Friday, February 3, 2012

Naval Academy's John Beckman to Explore the Social and Cultural Role of American Fun


CHESTERTOWN, MD— American history gives us one good brawl after another: Native Americans fighting Pilgrims; pirates bullying merchants; Patriots bloodying Redcoats’ noses; and scruffy young hotheads – from Kentucky backwoodsmen to Occupy Wall Street protesters – declaring war on elites that wanted them to fall into line.
In a February 13 presentation at Washington College, United States Naval Academy professor John Beckman will share a very different perspective on U.S. history by chronicling the ways that Americans have had fun – sometimes outrageous, even life-threatening fun. Sponsored by the C.V. Starr Center for the Study of the American Experience and co-sponsored by the Sophie Kerr Committee, Beckman’s talk, “American Fun,” is free and open to the public, and will begin at 5:00 pm in the college’s Hynson Lounge, Hodson Hall.
According to Beckman, shared fun has often brought adversaries into harmony and made even the scariest social differences exciting. To adapt Jefferson’s famous phrase, perhaps sharing “the pursuit of happiness” does more to hold society together than we know.
“While it’s often said that a joke explained cannot be funny, John Beckman’s take on history proves otherwise,” says Adam Goodheart, Hodson Trust-Griswold Director of the Starr Center. “In any case, this is sure to be a rollickingly fun event.”
John Beckman is an associate professor of English at the United States Naval Academy, and has taught novel-writing workshops at The Writer’s Center.
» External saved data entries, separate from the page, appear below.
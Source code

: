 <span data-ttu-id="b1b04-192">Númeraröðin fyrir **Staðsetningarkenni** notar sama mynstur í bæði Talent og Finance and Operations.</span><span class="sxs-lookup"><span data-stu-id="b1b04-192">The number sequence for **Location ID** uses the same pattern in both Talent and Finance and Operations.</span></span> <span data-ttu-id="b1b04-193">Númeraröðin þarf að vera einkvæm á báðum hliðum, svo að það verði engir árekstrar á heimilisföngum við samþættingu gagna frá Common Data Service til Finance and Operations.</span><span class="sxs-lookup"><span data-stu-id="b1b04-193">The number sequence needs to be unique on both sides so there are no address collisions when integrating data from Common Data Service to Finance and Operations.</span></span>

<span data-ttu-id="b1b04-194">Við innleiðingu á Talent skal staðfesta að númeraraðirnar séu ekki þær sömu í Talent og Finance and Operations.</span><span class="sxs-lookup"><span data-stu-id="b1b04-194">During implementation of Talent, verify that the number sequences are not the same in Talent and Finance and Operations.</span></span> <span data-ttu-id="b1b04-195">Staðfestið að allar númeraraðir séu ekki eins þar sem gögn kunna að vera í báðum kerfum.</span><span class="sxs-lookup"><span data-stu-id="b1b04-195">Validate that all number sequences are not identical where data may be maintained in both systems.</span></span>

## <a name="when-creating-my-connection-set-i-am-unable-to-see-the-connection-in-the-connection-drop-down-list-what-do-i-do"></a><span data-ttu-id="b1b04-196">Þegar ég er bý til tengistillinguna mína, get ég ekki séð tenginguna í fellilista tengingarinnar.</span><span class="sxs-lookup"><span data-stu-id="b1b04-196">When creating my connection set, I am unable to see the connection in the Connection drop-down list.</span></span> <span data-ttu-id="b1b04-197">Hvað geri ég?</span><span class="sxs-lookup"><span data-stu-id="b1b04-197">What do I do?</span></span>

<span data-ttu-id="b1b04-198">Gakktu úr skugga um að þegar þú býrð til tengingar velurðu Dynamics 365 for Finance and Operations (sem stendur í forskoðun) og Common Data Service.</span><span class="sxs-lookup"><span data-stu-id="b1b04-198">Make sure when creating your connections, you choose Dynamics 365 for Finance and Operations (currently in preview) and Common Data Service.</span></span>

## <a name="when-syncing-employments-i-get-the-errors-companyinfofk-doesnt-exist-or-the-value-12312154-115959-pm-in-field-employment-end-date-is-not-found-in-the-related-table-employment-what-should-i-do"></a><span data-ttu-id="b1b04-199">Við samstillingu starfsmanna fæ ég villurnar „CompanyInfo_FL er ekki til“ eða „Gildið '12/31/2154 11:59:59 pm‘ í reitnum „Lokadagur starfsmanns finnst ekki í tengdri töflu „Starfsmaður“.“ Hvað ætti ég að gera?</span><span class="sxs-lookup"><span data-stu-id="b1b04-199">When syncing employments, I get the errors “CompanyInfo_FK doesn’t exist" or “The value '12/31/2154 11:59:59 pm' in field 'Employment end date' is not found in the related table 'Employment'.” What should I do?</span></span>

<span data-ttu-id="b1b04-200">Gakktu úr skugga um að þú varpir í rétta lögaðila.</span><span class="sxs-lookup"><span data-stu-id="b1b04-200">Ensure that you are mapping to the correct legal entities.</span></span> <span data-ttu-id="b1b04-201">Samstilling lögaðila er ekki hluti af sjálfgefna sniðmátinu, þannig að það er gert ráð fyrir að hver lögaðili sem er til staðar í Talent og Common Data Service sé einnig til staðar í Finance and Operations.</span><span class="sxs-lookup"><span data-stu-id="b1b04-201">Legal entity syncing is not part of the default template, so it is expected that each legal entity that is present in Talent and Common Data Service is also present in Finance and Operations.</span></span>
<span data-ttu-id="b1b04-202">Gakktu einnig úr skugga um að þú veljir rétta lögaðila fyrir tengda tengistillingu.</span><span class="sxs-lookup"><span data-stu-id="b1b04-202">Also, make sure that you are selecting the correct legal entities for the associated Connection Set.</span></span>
His first novel, The Winter Zoo (Henry Holt), was a New York Times Notable Book of 2002. Kirkus Reviews praised the book as “potent and deeply disturbing…the work of a most ambitious and unquestionably gifted writer.” Beckman’s stories and essays have appeared in Book Magazine, McSweeney’s Quarterly, the Wallace Stevens Journal, and the Washington Post.